Further details are the Neo Classical entrance, above which a balcony, with some sgraffito detailing and two tall doors with reflective windows, looks out onto the street.
The only profusion in details on this doorway can be found on the crest that presides it. It is full of symbols pertaining to the Catholic Church and the status of an Archbishop: a chord with several tassels, a staff, a bishop’s mitre and the cross on a chain.
I was very curious about the inside of this building. Would it be just as stark? I wasn’t permitted to enter the courtyard that was visible from the entrance (and much less enter the Archbishopric) , so I had to resign myself to what was visible from, and take these photos while standing at the gates.
The answer to my curiosity is evident from the images I show you here. Indeed this complex is quite stark as seen from the courtyard, yet at the same time it is rich in details so specific of the architecture of its (Gothic) time. Slim columns support the arches of windows, both small and large, and a profusion of stained glass as well as small plain glass set in lead strips make up all of the window panes. The effect of light streaming into the building must be quite dazzling!
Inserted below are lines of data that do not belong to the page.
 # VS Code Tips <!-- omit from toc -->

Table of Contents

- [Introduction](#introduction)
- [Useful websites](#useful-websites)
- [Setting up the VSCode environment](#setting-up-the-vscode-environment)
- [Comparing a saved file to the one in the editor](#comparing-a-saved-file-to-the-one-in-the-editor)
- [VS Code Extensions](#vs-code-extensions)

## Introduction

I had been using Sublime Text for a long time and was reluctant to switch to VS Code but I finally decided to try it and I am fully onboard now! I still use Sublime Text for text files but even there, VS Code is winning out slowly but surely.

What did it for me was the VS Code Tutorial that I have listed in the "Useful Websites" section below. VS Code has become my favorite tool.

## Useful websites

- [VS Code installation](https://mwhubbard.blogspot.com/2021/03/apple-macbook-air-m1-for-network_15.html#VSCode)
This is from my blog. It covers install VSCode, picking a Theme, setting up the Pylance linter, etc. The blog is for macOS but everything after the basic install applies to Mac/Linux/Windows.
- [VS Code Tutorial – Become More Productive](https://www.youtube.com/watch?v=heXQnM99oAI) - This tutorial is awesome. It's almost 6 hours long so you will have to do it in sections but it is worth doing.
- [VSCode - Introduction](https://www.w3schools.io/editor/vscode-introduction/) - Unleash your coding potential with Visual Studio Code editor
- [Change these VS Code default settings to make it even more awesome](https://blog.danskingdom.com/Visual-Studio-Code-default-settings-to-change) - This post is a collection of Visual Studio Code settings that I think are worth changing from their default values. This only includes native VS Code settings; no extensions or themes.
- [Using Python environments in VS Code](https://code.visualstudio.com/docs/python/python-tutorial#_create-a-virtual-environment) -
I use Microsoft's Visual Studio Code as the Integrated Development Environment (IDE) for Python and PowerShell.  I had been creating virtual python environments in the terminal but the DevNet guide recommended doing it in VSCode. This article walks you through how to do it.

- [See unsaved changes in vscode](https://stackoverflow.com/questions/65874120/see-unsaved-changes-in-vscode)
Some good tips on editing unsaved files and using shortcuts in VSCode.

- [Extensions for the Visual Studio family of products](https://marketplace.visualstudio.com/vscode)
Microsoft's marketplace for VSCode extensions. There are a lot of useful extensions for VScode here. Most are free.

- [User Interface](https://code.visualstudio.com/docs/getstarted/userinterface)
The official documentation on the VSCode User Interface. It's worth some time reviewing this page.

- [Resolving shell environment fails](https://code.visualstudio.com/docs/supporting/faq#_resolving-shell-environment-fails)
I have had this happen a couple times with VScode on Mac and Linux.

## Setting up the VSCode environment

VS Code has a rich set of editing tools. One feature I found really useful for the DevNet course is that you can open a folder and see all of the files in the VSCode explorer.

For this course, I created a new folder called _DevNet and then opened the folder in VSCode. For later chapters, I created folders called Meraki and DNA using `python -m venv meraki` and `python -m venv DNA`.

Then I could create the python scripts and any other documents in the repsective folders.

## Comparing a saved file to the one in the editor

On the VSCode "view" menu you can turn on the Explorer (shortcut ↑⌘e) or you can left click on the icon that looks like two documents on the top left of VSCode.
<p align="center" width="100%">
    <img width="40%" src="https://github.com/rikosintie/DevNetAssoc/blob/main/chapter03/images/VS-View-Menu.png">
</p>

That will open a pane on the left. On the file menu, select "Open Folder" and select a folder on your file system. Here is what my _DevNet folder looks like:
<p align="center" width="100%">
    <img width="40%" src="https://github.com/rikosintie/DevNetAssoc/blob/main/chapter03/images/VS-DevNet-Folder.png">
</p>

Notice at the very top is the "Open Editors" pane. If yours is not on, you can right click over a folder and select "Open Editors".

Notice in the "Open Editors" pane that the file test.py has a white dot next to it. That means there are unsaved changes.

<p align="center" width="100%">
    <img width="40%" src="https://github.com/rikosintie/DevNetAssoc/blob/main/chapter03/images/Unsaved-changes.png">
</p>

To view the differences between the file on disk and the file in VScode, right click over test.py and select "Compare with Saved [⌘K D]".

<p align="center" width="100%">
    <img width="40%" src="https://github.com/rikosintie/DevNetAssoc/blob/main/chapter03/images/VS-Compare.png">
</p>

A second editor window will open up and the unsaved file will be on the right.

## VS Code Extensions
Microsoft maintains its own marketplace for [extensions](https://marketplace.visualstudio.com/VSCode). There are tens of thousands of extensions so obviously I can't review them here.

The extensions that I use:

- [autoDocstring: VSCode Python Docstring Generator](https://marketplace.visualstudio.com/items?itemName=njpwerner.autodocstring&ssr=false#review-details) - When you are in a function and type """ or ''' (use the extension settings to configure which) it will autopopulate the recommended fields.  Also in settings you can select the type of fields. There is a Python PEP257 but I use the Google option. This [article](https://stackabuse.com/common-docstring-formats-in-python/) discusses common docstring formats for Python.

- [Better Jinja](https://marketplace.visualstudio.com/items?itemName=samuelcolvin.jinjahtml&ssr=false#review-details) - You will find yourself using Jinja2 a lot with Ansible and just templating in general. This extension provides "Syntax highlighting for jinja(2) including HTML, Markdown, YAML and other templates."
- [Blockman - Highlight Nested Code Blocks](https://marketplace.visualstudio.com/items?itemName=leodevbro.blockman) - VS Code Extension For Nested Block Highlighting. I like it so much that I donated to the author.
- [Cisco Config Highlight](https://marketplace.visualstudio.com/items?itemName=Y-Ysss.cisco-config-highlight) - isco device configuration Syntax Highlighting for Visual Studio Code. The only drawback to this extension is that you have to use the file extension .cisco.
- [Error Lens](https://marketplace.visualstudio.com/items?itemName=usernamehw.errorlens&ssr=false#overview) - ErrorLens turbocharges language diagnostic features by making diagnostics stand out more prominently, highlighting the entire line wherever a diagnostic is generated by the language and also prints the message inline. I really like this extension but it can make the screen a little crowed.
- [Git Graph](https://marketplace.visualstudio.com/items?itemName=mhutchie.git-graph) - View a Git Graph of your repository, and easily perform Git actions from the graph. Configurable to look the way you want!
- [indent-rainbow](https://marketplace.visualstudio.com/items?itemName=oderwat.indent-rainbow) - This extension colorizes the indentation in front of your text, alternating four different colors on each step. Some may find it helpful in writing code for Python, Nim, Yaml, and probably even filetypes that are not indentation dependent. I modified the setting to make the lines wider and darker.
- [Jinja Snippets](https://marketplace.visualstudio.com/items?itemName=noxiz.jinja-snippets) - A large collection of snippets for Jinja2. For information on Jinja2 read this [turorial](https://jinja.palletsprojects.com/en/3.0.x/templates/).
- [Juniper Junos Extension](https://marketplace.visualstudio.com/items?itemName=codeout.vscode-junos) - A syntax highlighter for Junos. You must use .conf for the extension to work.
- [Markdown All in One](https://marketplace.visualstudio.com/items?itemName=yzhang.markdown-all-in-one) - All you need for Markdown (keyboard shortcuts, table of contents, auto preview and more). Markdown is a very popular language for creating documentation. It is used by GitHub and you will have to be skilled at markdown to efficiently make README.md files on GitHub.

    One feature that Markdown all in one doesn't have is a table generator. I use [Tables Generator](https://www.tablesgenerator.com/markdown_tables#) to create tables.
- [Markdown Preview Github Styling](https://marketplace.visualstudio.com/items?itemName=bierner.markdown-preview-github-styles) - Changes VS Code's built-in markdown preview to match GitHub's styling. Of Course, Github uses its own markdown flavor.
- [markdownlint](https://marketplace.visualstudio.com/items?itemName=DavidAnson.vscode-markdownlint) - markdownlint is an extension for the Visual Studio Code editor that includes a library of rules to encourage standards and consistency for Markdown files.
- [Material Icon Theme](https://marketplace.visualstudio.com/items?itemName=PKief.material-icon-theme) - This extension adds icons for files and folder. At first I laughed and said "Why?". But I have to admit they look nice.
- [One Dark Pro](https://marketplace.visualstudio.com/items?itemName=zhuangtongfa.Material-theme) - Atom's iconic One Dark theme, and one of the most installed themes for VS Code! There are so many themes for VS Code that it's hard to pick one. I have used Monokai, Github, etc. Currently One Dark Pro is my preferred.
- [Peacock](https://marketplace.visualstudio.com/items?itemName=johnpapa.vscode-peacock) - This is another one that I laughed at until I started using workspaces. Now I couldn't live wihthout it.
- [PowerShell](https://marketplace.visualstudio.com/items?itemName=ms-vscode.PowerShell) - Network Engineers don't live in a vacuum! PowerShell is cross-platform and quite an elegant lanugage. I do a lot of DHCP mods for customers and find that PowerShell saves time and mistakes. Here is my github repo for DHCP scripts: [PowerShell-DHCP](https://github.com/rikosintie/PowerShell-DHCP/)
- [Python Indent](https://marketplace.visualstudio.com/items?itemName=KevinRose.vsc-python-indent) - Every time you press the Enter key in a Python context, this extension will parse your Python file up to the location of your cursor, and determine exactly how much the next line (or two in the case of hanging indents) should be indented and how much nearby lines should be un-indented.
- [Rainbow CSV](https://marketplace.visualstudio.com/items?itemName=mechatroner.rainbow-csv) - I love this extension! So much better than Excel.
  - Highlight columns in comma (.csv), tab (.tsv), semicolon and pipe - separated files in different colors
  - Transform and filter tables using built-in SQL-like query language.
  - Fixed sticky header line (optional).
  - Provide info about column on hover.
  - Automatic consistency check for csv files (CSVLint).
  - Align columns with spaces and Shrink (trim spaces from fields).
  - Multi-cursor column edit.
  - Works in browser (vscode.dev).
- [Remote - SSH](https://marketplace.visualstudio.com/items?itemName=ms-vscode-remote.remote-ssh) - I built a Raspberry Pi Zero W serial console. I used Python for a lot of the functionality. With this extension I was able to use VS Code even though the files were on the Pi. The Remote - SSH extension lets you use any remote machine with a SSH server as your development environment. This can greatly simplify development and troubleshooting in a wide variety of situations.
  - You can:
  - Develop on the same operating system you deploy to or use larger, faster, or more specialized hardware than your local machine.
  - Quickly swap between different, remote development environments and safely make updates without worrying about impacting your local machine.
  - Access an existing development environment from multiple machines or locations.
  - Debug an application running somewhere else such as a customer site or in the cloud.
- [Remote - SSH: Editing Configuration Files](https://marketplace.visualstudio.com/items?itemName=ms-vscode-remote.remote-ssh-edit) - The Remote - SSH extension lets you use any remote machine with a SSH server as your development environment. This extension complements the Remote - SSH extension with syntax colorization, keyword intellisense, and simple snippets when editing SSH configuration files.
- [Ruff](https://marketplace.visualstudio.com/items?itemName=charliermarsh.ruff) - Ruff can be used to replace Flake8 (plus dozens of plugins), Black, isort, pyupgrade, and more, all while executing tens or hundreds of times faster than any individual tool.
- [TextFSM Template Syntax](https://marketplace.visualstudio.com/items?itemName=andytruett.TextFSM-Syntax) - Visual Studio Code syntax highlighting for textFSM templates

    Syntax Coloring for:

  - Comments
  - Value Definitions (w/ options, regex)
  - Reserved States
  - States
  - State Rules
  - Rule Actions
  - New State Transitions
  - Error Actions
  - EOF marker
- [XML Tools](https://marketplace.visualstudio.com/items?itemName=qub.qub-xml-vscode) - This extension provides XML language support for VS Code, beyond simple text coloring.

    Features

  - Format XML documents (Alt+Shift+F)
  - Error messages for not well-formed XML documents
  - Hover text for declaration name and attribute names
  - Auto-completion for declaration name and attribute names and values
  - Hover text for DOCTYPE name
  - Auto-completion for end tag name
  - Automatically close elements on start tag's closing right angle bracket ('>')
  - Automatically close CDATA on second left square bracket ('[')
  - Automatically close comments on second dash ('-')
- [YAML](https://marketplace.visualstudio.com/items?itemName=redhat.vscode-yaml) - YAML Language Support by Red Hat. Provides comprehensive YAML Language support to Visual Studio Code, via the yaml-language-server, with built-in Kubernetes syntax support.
Have you noticed how dainty the lanterns are that flank the Madonna?
The layout of the courtyard is also typical of this period, when the main floor was usually a flight of grand stairs up to the first floor, and the ground floor was used to keep provisions and means of transport (i.e. horse and carriage). Although the building itself is stark and minimal, the details are exquisite and rich, and no doubt the best experts of the day were used to create these beauties.
The gate seems to me from a newer period, although this is just an assumption on my part. In contrast, the door knocker seems to be much older, judging by the crudeness and lack of realism evident in its form and workmanship. I think it’s rather cute!
I’m very glad to have discovered yet another corner of Barcelona and to have been able to share it with you! I think it was well worth it – what do you think?